Handling Co-Workers’ Complaints

QUERY: I have just joined a company as manager for its sales division. However, I noticed that in the three weeks I’ve worked there, the sales executives have been in and out of my office mainly just to complain about their co-employees in the division. I want to take action on their complaints but at the same time I don’t want to encourage intrigue and gossip among my staff.

Advice: Sales is really a competitive activity and sometimes, instead of competing with the company’s competitors to get accounts, sales people compete with each other for accounts. This misdirected competitiveness, shown by the intrigue and gossip among your people, will eventually wreck the effectiveness of your division. Competitiveness, traits that’s necessary for a good sales person, in this sense, may just be an arrow that’s not aimed at the target but rather the archer himself.

First, I think you need to look at your internal systems. Are the sales territories properly delineated so that no account-snatching can happen? Do the policies clearly state how to credit accounts? The system may be inadvertently encouraging internal competitiveness.

Secondly, how do you respond to people who go to you complain? Do you tell them that you will take action on their complaints? This is the usual response but it may encourage more people to go to you and backbite their colleagues.

Also, we Filipinos are non-confrontational,. When we get negative feedback, about a person, we usually don’t tell the person being criticized about the feedback. We tend to believe the complaint and eventually develop a negative impression of the person being criticized. Meanwhile, the subject of the complaint may have no idea of what’s happening.

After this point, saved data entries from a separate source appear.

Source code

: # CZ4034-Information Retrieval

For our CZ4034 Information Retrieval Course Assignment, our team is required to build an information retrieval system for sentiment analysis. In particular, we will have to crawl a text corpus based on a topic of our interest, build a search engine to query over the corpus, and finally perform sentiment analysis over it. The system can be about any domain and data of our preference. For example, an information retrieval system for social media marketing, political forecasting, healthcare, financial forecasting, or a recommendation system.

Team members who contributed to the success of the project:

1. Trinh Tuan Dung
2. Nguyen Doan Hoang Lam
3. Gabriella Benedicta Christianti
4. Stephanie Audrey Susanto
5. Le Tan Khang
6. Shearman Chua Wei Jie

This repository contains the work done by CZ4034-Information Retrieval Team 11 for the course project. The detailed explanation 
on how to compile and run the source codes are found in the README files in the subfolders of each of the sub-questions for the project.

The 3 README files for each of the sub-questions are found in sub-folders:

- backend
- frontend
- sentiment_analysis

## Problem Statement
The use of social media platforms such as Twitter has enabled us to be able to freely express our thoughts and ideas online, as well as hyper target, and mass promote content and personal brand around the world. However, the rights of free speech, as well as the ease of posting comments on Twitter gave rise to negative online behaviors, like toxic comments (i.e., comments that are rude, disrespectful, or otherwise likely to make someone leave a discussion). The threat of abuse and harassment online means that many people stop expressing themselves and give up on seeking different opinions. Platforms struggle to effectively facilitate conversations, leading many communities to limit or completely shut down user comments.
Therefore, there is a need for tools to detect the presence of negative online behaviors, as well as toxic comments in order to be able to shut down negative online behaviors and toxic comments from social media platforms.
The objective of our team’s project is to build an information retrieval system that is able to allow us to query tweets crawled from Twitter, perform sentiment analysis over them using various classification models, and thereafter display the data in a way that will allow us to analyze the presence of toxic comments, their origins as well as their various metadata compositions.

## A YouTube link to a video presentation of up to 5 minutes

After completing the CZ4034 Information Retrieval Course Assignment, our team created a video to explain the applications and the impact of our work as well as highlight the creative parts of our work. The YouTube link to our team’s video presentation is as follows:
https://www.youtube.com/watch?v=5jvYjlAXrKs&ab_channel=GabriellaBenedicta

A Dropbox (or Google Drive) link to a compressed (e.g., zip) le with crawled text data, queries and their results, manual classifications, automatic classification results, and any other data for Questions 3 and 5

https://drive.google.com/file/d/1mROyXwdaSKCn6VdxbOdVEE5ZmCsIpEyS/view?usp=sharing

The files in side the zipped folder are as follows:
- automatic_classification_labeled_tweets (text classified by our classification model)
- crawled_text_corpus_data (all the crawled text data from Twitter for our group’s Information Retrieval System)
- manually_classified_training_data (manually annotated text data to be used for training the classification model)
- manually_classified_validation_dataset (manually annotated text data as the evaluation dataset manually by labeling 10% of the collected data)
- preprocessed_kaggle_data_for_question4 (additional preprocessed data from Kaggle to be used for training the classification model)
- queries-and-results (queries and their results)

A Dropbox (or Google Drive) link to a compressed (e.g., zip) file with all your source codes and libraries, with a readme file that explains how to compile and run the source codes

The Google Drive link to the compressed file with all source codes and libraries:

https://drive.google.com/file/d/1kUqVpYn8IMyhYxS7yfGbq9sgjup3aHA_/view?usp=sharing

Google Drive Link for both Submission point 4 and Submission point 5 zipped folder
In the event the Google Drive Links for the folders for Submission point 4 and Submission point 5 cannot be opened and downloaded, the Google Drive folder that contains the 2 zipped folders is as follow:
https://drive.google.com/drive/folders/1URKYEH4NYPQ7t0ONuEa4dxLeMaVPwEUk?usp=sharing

Moreover, he has no opportunity to explain his side.

We can take a cue from Stephen Covey, who is considered one of the most influential people in the US and is a highly respected management consultant.

He says a person has to be loyal to the absent. This is one way of discouraging intrigues but showing firm action on complaints.

He told a story of how one time he got upset about an administrative matter in a university where he was teaching. He went to the university president to complain about the director handling the matter. The president listened to him intently and when Covey finished talking, the president said that he was sorry to hear about it but he thought that the director was a competent person and suggested that they both talk with him so that they could solve the problem together.

Covey said the president’s action showed that he was principle-centered. He knew that if someone were to complain to this president about him that he would be treated in the same way with respect.

Covey said from then on, he knew that he could not play “fast and loose with anyone’s reputation” around that president.